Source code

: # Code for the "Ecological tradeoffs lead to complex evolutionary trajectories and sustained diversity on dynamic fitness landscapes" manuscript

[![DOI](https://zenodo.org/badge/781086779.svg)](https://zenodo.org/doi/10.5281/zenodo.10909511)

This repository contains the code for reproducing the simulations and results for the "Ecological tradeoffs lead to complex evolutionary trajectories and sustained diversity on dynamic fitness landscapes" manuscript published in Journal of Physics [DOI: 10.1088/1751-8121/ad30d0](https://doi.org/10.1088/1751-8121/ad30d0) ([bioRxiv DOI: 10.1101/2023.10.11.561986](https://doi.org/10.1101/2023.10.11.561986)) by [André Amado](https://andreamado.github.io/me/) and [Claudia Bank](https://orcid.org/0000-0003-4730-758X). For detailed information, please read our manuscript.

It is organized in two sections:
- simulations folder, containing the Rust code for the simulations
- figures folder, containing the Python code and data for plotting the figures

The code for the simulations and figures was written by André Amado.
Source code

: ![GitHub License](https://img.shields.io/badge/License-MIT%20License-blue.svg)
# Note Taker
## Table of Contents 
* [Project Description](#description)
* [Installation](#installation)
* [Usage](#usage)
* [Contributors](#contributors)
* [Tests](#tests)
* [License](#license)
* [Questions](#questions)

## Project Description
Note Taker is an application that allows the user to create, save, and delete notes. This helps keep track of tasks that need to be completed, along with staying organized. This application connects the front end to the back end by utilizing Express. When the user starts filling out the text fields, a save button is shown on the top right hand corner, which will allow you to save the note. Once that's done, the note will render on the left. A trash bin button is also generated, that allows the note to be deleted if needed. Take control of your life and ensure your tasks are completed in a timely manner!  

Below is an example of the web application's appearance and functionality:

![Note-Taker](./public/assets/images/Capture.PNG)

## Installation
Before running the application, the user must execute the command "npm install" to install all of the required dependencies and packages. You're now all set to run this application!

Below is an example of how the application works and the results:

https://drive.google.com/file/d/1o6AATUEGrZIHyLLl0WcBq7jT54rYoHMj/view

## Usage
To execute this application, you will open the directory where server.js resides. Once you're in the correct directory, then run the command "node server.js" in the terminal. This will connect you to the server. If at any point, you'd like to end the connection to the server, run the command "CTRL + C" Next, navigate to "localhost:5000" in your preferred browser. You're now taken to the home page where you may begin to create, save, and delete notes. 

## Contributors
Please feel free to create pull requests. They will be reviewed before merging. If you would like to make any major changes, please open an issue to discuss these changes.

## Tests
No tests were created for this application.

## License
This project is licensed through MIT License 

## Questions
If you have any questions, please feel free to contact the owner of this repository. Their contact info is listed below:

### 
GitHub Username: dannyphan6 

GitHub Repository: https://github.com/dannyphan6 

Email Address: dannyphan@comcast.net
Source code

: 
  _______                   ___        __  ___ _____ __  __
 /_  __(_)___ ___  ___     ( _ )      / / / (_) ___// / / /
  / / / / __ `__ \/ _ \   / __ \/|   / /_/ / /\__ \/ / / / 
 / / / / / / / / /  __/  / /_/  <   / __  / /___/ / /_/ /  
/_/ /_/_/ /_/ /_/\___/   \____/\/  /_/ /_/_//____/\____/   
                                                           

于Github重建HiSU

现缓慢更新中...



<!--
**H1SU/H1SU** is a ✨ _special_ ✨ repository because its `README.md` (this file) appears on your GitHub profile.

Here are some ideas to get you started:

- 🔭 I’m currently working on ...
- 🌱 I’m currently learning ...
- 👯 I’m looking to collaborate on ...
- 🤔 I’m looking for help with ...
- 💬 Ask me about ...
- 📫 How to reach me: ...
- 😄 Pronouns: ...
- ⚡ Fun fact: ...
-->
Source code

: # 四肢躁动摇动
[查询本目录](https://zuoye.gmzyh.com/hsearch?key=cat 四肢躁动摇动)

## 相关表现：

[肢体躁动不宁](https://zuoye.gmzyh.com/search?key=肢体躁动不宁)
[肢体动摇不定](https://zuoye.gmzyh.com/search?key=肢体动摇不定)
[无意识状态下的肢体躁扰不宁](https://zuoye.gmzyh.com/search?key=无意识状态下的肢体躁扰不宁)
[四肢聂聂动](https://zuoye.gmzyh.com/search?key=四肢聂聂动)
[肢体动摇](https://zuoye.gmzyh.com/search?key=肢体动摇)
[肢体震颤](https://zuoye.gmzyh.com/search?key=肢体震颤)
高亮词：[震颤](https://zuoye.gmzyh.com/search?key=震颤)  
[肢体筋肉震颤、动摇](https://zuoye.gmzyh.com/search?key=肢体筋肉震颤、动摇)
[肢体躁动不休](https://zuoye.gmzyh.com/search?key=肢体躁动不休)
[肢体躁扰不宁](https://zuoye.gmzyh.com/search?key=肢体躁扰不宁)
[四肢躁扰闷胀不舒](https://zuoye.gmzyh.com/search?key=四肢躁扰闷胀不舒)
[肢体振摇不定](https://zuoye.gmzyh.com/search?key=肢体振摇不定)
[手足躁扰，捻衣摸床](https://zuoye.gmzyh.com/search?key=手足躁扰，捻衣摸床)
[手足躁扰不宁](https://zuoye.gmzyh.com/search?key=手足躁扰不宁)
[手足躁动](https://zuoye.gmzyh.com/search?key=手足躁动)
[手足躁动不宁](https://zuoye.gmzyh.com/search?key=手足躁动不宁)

◆ ◆ ◆ ◆ ◆ ◆ ◆

What the task asks —
Reading through the material above, work out how many lines include "feel", then state that number alone.

Written reply —
2